In any case, it seems unlikely that the US government would spend more trillions buying out private hospitals and clinics. Nationalisation could be done but what sort of crash that would induce in stocks and bonds does not bear thinking about, and it would likely be killed by the courts. Very fine prescriptive controls over the private sector would require a huge bureaucracy, and would be even less effective than they’ve been in other industries.

Given the Federal nature of the USA, one answer may be to have many answers, with each of the 50 states allowed to experiment with different approaches. Some efforts have already been made with block grants for smaller welfare and healthcare schemes, but D.C. likes power so it’s questionable how far they’ll let states go. And the current problems in these areas in some states mentioned above, are not encouraging.

My crystal ball view is that while these systems are not going to collapse, they will be circumscribed at some point. Current estimates are that people in the 2040’s/50’s will get Social Security benefits at less than 80% of today’s pensioners. Medicare will certainly be below that. But that’s still better than nothing. At some stage – probably sometime in the 30’s/40’s – Gen Z and whoever follows them will realise the Ponzi nature of these Pay-As-You-Go schemes and have the voting muscle to override the remaining Boomers. They’ll ring-fence them for existing users and people about to retire, and force the development of private-public actuarial-based systems for both health and pensions.

This will all be very messy and clunky, but in a democracy there are no clean, one-shot solutions.

UPDATE I see one of our commentators has managed to use his lobed fins…

… to struggle on to land bearing some arguments that are worth addressing because of their prominence in Leftist mythology.

The budget could easily be reined in by reinstating taxes on the wealthy.

The long-term graph in the original article gives the lie to that BS, and that also applies to the other “wealth” taxes that applied at the time, on estates and such like, that I see Bernie is talking about bring back. Dear god, the old crank hankers for 1950’s America worse than Pat Buchanan.

The US “Defence” budget could be slashed 80% and that would still leave more than enough money for defence.

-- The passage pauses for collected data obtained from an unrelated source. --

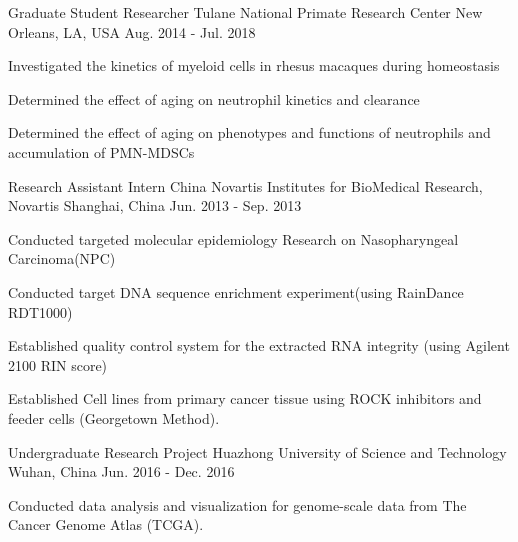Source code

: \begin{cventries}
  \cventry
    {Graduate Student Researcher} %
    {Tulane National Primate Research Center} %
    {New Orleans, LA, USA} %
    {Aug. 2014 - Jul. 2018} %
    {
      \begin{cvitems} %
        \item {Investigated the kinetics of myeloid cells in rhesus macaques during homeostasis}
        \item {Determined the effect of aging on neutrophil kinetics and clearance}
        \item {Determined the effect of aging on phenotypes and functions of neutrophils and accumulation of PMN-MDSCs}
      \end{cvitems}
    }
  \cventry
    {Research Assistant Intern} %
    {China Novartis Institutes for BioMedical Research, Novartis} %
    {Shanghai, China} %
    {Jun. 2013 - Sep. 2013} %
    {
      \begin{cvitems} %
        \item {Conducted targeted molecular epidemiology Research on Nasopharyngeal Carcinoma(NPC)}
        \item {Conducted target DNA sequence enrichment experiment(using RainDance RDT1000)}
        \item {Established quality control system for the extracted RNA integrity (using Agilent 2100 RIN score)}
        \item {Established Cell lines from primary cancer tissue using ROCK inhibitors and feeder cells (Georgetown Method).}
      \end{cvitems}
    }
  \cventry
    {Undergraduate Research Project} %
    {Huazhong University of Science and Technology } %
    {Wuhan, China} %
    {Jun. 2016 - Dec. 2016} %
    {
      \begin{cvitems} %
        \item {Conducted data analysis and visualization for genome-scale data from The Cancer Genome Atlas (TCGA).}
      \end{cvitems}
    }

\end{cventries}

The 2019 US Defence Budget is $716 billion, so 80% of that would be $573 billion. Yowza!!! That almost pays for last years Medicare. The problem of course is that annual growth rate of 12% over the last fifty years. Let’s be generous and imagine that we can cut it to just 6% from now on. At that rate Medicare/Medicaid would eat up that annual increase in about 6 1/2 years.

Oh – and a defense budget of $142 billion would amount to about 0.6% of 2019 GDP, New Zealand is at about 1.1%. Modern warfare has long since wiped out the idea of massive cutbacks at war’s end and massive buildups when the next one starts. The stuff has to be there, ready to go or you lose.

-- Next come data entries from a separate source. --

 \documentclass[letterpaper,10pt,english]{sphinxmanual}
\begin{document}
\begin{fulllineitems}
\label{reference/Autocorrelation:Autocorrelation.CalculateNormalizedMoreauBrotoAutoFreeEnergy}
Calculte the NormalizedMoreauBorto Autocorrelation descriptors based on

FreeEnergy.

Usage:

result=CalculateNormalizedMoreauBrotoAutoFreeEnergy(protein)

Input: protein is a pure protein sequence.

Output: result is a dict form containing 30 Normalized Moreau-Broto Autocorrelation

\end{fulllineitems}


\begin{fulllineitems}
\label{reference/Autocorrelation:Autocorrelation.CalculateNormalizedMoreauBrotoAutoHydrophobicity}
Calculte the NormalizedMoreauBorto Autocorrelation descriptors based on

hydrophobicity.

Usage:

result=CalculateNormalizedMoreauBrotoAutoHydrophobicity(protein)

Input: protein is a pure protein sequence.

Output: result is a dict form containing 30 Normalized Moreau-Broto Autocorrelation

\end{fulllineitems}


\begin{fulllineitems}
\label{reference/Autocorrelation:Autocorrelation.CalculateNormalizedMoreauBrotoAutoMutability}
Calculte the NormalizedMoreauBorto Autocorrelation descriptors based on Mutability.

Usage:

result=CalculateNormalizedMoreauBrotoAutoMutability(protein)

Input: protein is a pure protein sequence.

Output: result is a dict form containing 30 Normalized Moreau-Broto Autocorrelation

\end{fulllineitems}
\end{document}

Even at 0.6% GDP the sheer size of the US economy does buy more capabilities than NZ of course – but it would basically mean cutting the US military to the point where it could not defend the place, or sea trade routes, or anything overseas that it depends upon. And if your answer to that is an almighty cheer I invite you to think about what China, Japan, Taiwan, Indonesia and others would do in terms of military buildup as most of the US Navy and Air Force mothballed itself: I sure as hell would not want to be in those areas to find out, and I doubt the USA would escape the consequences. Still – it would lead to massive increases in Australian defence spending and increased taxes for you, so Yay!.

Lastly, for all the endless Lefty yammering about US defence spending, the fact is that it has changed little since the early 1950’s in constant dollars, and has had substantial cuts on four occasions.

It has also constantly reduced as a % of GDP (not to mention as a proportion of the Federal Budget).

None of those things are true of Social Security/Medicare/Medicaid.